Sikap ta’abud seseorang yang telah menyerahkan dirinya untuk diatur oleh hukum Allah, makhluk yang mengimani Mulukiyah Allah mestilah mengambil bentuk nyata sikap diri berupa; pertama penegakkan nilai-nilai/syariat Islam dalam dirinya, keluarga terdekatnya, kera-bat, baru masyarakatnya. Kedua, berjalan dalam garis penegakkan ini dengan segenap kesungguhan, menanggung beban yang ada di setiap hasta perjalanan, siap untuk menerima celaan dari orang-orang yang suka mencela, intimidasi dan teror dari musuh-musuh Allah, bahkan tak dapat menghindar dari kemungkinan harus membunuh dan terbunuh.
۞إِنَّ ٱللَّهَ ٱشۡتَرَىٰ مِنَ ٱلۡمُؤۡمِنِينَ أَنفُسَهُمۡ وَأَمۡوَٰلَهُم بِأَنَّ لَهُمُ ٱلۡجَنَّةَۚ يُقَٰتِلُونَ فِي سَبِيلِ ٱللَّهِ فَيَقۡتُلُونَ وَيُقۡتَلُونَۖ وَعۡدًا عَلَيۡهِ حَقّٗا فِي ٱلتَّوۡرَىٰةِ وَٱلۡإِنجِيلِ وَٱلۡقُرۡءَانِۚ وَمَنۡ أَوۡفَىٰ بِعَهۡدِهِۦ مِنَ ٱللَّهِۚ فَٱسۡتَبۡشِرُواْ بِبَيۡعِكُمُ ٱلَّذِي بَايَعۡتُم بِهِۦۚ وَذَٰلِكَ هُوَ ٱلۡفَوۡزُ ٱلۡعَظِيمُ ١١١
“Sesungguhnya Allah telah membeli dari orang-orang mukmin diri dan harta mereka dengan memberikan surga untuk mereka. Mereka berperang pada jalan Allah; lalu mereka membunuh atau terbunuh. (Itu telah menjadi) janji yang benar dari Allah di dalam Taurat, Injil dan Al Quran. Dan siapakah yang lebih menepati janjinya (selain) daripada Allah? Maka bergembiralah dengan jual beli yang telah kamu lakukan itu, dan itulah kemenangan yang besar.” (QS. At-Taubah: 111)

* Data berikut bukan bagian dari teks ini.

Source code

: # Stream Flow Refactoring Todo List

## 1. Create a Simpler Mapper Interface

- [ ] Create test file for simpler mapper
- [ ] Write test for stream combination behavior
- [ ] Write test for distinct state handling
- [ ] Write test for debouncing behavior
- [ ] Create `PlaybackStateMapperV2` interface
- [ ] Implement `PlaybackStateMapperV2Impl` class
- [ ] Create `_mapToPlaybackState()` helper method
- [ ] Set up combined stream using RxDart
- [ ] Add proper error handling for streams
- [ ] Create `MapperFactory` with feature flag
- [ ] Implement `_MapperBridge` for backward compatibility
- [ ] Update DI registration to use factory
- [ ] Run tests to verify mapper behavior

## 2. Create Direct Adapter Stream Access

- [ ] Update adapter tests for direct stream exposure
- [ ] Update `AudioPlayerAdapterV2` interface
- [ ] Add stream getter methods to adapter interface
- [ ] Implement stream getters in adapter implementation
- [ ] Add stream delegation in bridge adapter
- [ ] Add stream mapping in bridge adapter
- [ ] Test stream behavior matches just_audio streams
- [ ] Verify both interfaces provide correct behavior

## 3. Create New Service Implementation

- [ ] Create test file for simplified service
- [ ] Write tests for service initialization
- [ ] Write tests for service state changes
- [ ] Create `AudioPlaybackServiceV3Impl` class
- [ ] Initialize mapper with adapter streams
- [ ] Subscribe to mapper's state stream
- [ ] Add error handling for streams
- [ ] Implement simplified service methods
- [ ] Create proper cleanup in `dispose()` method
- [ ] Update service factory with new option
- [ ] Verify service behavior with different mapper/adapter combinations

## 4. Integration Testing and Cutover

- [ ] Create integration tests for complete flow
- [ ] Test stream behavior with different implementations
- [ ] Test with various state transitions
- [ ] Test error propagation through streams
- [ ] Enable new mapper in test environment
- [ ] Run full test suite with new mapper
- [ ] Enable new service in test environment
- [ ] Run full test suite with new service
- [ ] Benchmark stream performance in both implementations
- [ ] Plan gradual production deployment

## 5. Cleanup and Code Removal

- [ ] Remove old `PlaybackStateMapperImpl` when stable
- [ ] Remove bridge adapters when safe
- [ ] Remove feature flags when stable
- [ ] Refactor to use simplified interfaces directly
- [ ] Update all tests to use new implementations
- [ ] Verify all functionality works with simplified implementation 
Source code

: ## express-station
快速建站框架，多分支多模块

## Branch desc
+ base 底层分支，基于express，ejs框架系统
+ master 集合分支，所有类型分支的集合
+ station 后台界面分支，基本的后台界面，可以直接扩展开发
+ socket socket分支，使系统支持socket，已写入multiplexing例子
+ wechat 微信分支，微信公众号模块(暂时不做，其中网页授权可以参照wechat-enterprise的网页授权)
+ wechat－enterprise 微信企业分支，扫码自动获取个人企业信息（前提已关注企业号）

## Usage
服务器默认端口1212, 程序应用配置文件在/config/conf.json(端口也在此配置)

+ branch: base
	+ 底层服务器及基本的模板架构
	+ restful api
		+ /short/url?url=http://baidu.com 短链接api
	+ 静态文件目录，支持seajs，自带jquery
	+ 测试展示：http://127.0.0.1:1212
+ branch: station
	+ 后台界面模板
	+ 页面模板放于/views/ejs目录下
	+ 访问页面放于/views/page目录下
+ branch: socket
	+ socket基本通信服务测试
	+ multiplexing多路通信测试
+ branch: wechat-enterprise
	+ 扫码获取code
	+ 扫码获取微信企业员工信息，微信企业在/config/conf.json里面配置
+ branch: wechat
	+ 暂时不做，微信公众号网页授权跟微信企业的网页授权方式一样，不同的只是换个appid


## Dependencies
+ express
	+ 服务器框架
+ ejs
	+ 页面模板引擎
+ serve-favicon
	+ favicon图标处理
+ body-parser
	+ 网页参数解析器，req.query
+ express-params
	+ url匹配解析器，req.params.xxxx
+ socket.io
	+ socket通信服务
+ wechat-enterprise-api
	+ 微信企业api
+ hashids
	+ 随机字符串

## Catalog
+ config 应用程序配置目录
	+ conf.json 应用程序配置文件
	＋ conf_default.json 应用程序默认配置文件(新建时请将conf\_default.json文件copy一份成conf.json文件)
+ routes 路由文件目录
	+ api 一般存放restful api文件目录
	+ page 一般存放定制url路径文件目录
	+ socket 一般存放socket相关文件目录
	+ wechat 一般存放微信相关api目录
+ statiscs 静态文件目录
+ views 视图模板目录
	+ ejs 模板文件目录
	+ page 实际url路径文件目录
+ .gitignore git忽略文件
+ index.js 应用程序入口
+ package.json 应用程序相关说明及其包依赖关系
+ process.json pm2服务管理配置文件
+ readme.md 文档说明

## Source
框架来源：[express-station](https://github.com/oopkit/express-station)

Pada titik ini, kesungguhan (jihad), kesabaran, pengorbanan (tajarrud), pembelaan (tamassuk), kesiapan dan keikhlasan mendapat tempat dan ladang subur pembuktian. Tugas pertama adalah membangun rijal-rijal, pribadi-pribadi yang kokoh, para jundullah (prajurit Allah) yang siap menegakkan nilai-nilai islam, yang sigap menegakkan keadilan, cinta-kasih, perlindungan terhadap kaum yang lemah dan tertindas. Dalam tugas ini setiap priba-di Muslim mestilah menghaluskan perasaannya. Lembut sedemikian lembutnya, sehingga kalau nama Allah disebut bergetarlah hatinya, kalau dibacakan Al Qur’an kepadanya maka bertambah-tambahlah keimanannya, sehingga hati mereka dapat dengan mudah beresonansi meski atas sentilan sinyal lemah sekalipun.
Hati mereka peka akan kebenaran dan kebhatilan, dapat dengan mudah membedakan mana nilai-nilai Islami, yang pekat dengan kejujuran, kesetiaan, kasih-sayang, keadilan, ihsan, pantang menyerah, dan mana nilai-nilai yang berasal taghut berupa penindasan dan kepalsuan. Lembut karena ruh mereka mendapat santapan Al Ghazi ar-ruh yang sesuai kadar dan kebutuhannya; yakni dzikrullah, dalam setiap detiknya. Pribadi Muslim adalah pribadi yang bersih dan penuh kesetiakawanan.
Dari rijal-rijal inilah diharapkan terbentuknya keluarga dan masyarakat yang islami; masyarakat yang adil, yang bersih, yang jujur, yang ihsan, yang lemah-lembut terhadap sesamanya dan bersikap keras terhadap musuh-musuh, masyarakat yang amanah, masyarakat yang diridhai Allah dan mereka pun ridha kepada Allah, masyarakat yang menempatkan kalimatullah tinggi-tinggi, menempatkan peraturan dan hukum Allah sebagai landasan hidup dan prikehidupannya, masyarakat yang membawa rakhmattan lil ‘alamiin, masyarakat yang dinamis, yang mengalir dan bergerak bagai alir sungai, kuat dan deras, yang jernih sehingga dapat bercermin peradaban lain kepadanya, masyarakat yang terus membesar dan membesar secara sunatullah hingga tak ada lagi fitnah, tak ada lagi penyembahan manusia atas sesuatu selain Allah, tak ada lagi penyembahan manusia atas manusia, hingga semua manusia kembali kepada hakekat fitri penciptaannya, makhluk yang hanif, makhluk yang menyerahkan sikap ta’abbudnya kepada Allah semata, itulah khalifah Allah di bumi.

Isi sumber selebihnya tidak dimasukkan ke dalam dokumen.